On 5th September 2019, Ambassador Zhang Ming, Head of Chinese Mission to the EU, attended the first China-EU Blue Partnership Forum for the Oceans and delivered a speech. The full text is as follows:

Commissioner Karmenu Vella,

Administrator Wang Hong,

Ladies and Gentlemen,

Good afternoon.

In 2017, China and the EU celebrated the Blue Year. In July 2018, the two sides established a Blue Partnership for the Oceans under the witness of Chinese and EU leaders in Beijing, the first of its kind between the EU and a non-European country. Since then, with the concerted efforts of Chinese and EU stakeholders including government officials, entrepreneurs and researchers, maritime cooperation between the two sides has made solid progress.

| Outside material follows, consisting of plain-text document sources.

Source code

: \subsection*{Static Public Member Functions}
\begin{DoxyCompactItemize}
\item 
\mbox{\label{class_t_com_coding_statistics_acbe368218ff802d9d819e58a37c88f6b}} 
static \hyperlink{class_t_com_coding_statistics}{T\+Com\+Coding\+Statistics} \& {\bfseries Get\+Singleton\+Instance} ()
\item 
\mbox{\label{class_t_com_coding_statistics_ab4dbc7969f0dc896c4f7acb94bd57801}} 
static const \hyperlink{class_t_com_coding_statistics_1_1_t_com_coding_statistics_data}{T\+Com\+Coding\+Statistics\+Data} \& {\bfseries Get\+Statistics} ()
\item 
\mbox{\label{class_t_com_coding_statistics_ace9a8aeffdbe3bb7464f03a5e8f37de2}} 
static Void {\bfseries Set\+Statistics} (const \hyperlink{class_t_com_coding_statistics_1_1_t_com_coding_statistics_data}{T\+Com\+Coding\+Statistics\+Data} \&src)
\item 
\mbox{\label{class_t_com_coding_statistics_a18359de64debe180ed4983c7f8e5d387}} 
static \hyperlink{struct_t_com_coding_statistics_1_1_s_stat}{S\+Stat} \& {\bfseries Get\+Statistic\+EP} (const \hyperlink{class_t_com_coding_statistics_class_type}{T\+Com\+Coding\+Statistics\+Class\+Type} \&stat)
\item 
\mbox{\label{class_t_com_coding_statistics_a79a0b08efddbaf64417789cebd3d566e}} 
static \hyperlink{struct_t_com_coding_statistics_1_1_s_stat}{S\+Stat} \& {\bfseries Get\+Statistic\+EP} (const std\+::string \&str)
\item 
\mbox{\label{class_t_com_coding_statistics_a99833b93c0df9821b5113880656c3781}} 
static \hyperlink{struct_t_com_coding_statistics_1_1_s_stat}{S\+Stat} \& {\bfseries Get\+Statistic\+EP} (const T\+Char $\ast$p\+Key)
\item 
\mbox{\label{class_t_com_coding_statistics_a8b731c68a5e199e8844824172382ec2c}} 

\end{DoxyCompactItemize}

The success of this Forum is indeed a good sign of the progress we have made.

Throughout the day, Chinese and EU participants have engaged in substantial and productive discussions on such topics as ocean governance, blue economy, and sustainable fisheries. The closing of this Forum does not put an end to exchanges of ideas. Rather, it opens up new horizons for more in-depth communication and fruitful cooperation going forward. Hopefully, even more stakeholders from both sides will come together in China next year for the second Forum, and continue contributing to the growth of China-EU blue partnership.

Ladies and Gentlemen,

Since ancient times, both China and Europe have had a strong attachment to the oceans. It was mainly through the ocean that China had started trade with other countries, opening the Maritime Silk Road in the south, complementing the land Silk Road in the north. China started its great endeavor of reform and opening-up 41 years ago, and its coastal cities were the first to open arms to the rest of the world. The ocean, once again, helped China reach out to the world including European partners for win-win cooperation.

Likewise, Europe also has a long tradition of navigation with advanced technologies and profound maritime culture. Just before coming here, I took a closer look at the map of Europe in my office. It is worth noting that 22 out of the 28 EU member states are coastal countries, and their population and GDP account for well over 50% of the EU’s total. The blue industry has served as a key pillar for the EU economy.

The ocean has always been a vehicle for cooperation between China and the EU. Last year, the China-EU trade went over $682 billion, about 60% of which were transported by sea. Last May, I visited the Brussels Seafood Expo. I saw a lot of Chinese aquatic businesses there and many European partners were interested in working with them. I also learned that China and the EU are the two biggest seafood consumers in the world. Of course, maritime cooperation is more than savoring our taste buds. China and the EU have joint global responsibilities and practical needs to work together on marine research, development, protection and governance.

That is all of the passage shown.